● Aim of the exercise: Across the records that follow, count each line holding "메서드를", and write only the total.
*** Begin section ***
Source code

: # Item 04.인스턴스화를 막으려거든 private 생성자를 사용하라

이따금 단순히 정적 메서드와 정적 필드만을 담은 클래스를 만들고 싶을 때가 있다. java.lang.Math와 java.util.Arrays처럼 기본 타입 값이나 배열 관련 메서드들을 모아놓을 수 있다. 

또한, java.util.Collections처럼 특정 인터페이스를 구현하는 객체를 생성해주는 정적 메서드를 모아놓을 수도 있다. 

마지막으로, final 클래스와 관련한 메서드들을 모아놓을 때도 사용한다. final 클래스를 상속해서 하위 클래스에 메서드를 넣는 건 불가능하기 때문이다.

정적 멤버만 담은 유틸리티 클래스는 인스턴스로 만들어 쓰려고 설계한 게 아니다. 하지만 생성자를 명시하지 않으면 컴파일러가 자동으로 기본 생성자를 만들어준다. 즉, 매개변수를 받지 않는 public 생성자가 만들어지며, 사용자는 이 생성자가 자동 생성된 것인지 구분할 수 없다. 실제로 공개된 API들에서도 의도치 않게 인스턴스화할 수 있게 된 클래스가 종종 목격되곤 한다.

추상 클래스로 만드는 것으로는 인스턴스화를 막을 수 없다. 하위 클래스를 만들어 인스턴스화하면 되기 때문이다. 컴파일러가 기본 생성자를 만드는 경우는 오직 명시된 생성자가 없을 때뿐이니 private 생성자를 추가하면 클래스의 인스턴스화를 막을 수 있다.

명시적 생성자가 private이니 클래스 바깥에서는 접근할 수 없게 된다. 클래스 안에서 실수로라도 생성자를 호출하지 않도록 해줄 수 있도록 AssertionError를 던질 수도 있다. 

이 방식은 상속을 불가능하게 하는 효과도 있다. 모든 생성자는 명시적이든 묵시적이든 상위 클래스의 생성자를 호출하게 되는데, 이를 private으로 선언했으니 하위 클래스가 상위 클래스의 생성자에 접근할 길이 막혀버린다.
*** End section ***
● Answer to the problem: 2